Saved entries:
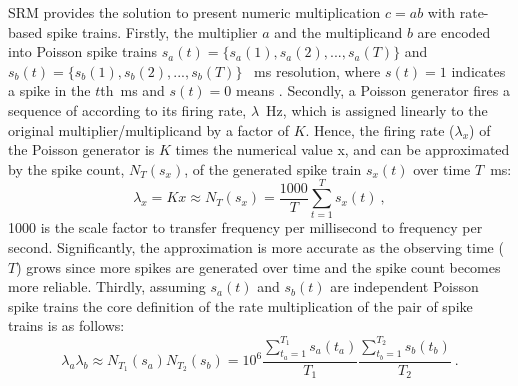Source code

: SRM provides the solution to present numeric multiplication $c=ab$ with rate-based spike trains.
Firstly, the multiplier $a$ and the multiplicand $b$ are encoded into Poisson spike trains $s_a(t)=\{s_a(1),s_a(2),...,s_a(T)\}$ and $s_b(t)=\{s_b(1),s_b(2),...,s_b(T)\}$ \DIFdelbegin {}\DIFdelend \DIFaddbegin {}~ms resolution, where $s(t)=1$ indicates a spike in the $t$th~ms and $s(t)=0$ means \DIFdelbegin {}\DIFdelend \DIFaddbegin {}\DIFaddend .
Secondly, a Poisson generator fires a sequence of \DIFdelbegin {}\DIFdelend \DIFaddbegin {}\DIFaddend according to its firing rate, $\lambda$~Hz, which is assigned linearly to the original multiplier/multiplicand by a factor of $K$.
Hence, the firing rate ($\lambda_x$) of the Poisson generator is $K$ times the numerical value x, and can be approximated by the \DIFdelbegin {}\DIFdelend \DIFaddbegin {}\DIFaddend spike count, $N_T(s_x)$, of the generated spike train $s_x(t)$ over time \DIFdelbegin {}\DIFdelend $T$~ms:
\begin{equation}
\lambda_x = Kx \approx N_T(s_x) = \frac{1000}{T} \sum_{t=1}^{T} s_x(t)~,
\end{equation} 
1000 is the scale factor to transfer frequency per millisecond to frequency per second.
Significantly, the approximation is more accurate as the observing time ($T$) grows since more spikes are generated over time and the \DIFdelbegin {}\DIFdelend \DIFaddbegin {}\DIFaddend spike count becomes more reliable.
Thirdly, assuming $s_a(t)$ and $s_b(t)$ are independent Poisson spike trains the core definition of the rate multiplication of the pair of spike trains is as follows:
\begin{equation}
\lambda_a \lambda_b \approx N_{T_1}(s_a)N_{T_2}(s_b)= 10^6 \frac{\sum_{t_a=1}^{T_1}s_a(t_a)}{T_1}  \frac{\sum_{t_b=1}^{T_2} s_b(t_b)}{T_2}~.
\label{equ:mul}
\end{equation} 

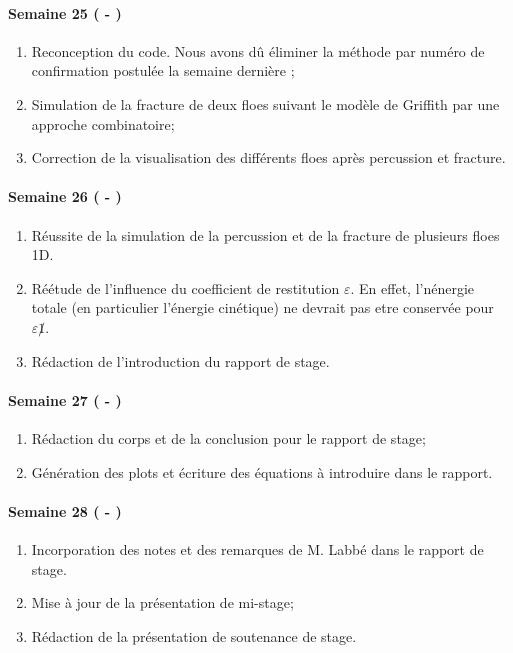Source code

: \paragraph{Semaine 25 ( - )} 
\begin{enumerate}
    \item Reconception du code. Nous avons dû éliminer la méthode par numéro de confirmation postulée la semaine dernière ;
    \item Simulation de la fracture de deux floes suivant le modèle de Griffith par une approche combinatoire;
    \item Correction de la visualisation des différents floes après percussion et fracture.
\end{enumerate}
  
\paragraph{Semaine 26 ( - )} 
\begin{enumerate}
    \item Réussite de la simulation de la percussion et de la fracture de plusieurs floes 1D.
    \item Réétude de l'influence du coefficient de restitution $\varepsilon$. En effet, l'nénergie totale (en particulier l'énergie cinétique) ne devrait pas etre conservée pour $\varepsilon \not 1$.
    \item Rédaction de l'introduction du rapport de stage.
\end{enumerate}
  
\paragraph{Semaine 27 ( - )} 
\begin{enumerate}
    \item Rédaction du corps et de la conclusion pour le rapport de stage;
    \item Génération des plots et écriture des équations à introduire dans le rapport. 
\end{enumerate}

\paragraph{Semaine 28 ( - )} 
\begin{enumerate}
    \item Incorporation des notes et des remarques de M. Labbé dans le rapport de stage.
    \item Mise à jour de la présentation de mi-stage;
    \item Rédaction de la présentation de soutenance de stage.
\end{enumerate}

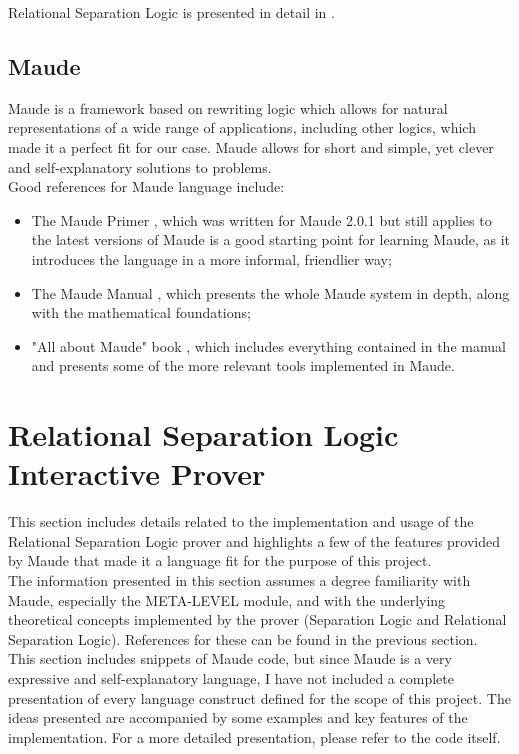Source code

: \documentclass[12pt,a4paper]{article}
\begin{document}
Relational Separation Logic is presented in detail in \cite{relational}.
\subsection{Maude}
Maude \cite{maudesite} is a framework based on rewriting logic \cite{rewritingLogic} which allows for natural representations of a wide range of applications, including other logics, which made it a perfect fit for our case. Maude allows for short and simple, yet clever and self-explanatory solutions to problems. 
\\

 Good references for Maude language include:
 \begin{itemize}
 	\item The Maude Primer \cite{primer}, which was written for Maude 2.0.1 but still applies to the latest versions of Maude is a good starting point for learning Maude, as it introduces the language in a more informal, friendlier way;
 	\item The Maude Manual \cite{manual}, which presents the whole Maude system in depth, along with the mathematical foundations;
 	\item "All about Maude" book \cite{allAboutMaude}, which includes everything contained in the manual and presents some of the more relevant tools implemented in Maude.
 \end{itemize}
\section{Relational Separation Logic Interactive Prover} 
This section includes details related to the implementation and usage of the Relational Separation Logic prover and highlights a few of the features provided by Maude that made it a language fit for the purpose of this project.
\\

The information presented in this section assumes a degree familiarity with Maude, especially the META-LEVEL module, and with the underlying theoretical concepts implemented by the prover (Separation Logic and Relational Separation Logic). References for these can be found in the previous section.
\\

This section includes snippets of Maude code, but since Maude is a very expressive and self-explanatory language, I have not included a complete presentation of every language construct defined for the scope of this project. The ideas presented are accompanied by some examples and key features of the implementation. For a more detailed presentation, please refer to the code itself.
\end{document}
* * *
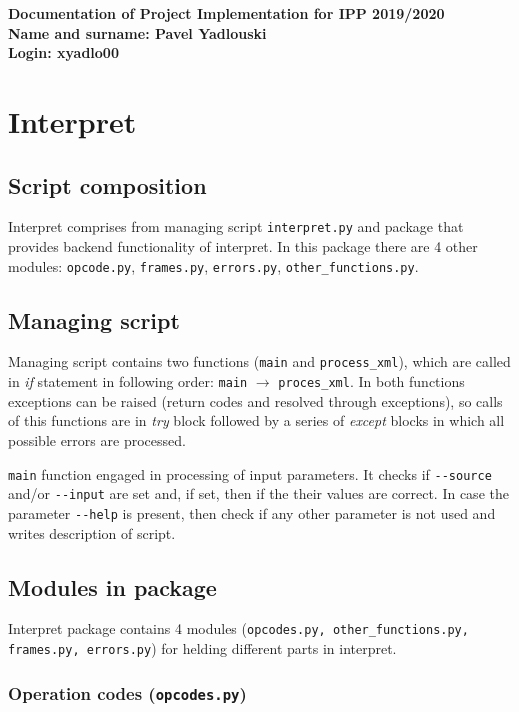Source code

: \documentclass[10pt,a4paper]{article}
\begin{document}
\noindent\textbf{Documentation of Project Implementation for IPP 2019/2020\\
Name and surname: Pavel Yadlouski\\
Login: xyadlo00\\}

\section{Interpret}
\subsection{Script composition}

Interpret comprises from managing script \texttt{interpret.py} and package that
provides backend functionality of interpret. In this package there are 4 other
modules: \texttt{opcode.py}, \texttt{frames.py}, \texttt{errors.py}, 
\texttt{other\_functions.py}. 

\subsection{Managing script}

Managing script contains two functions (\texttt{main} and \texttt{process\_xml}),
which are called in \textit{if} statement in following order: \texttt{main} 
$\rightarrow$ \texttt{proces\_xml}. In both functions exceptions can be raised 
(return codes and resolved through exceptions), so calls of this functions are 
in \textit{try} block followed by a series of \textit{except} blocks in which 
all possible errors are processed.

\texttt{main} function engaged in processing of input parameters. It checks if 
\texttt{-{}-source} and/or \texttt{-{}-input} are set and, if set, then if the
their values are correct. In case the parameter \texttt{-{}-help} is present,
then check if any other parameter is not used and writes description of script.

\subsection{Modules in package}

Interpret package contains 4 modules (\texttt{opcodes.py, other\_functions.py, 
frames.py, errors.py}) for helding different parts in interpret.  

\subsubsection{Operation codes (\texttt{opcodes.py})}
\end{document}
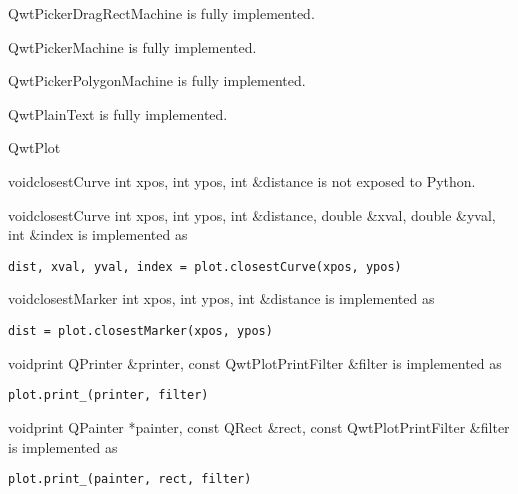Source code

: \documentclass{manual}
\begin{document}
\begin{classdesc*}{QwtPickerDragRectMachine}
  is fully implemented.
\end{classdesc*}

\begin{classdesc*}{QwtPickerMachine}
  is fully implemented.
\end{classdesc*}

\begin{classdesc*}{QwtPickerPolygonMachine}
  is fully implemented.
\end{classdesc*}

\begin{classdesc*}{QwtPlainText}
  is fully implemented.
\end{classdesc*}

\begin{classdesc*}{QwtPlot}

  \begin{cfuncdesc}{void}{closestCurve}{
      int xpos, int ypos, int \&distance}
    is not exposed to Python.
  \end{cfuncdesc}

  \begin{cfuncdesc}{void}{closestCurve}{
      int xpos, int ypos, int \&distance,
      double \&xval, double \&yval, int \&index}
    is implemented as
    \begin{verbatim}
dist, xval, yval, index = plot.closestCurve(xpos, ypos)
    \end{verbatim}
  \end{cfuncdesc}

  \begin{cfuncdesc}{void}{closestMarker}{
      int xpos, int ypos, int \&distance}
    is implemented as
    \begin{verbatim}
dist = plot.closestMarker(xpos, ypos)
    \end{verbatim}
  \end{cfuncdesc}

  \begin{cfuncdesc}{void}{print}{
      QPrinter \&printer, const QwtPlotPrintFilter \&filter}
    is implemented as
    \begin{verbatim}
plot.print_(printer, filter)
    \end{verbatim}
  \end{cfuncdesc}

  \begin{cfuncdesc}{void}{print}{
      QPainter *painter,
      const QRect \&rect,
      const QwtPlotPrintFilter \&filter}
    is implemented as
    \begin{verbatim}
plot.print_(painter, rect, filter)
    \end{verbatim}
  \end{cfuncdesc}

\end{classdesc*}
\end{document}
==
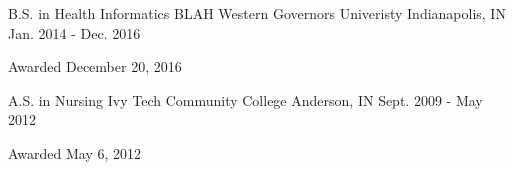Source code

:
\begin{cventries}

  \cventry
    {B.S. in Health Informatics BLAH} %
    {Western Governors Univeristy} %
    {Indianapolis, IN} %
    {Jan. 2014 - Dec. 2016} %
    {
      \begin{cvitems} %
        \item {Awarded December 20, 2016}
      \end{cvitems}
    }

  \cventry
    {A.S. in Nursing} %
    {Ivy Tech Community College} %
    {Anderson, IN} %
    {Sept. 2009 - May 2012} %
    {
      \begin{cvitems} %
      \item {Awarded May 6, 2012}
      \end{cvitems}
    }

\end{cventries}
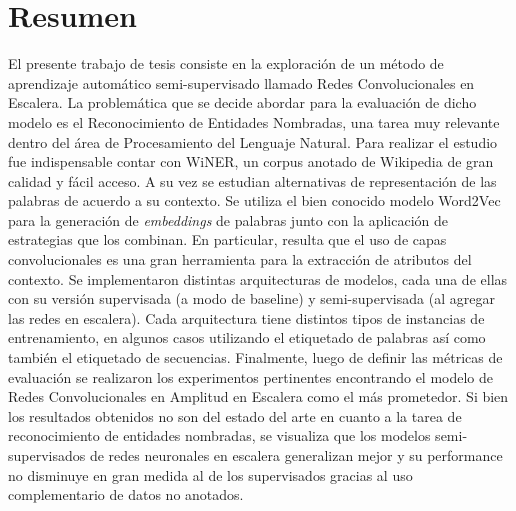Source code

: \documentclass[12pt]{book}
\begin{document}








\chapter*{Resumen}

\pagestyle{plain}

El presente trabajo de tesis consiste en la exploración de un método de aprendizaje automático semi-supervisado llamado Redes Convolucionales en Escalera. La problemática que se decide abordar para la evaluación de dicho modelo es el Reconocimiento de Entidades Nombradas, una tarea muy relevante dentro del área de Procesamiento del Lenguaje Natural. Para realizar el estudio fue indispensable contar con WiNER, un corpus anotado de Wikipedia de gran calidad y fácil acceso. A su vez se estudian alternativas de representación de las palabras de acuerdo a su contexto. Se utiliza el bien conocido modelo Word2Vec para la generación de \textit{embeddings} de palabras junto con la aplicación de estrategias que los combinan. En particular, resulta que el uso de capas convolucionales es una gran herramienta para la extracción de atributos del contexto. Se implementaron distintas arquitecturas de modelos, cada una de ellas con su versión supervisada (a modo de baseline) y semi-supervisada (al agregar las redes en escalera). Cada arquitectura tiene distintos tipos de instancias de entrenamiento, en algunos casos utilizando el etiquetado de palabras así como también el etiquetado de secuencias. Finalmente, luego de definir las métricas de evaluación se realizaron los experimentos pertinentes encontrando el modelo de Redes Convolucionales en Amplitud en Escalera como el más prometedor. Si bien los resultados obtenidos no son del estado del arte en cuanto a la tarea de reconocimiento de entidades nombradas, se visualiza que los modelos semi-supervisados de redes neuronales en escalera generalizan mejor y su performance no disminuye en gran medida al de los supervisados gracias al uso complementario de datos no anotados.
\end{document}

Exercise instructions
What lines in the data above contain the word "time"? Show them all.

Completed exercise
Hence, the firing rate ($\lambda_x$) of the Poisson generator is $K$ times the numerical value x, and can be approximated by the \DIFdelbegin {}\DIFdelend \DIFaddbegin {}\DIFaddend spike count, $N_T(s_x)$, of the generated spike train $s_x(t)$ over time \DIFdelbegin {}\DIFdelend $T$~ms:
Significantly, the approximation is more accurate as the observing time ($T$) grows since more spikes are generated over time and the \DIFdelbegin {}\DIFdelend \DIFaddbegin {}\DIFaddend spike count becomes more reliable.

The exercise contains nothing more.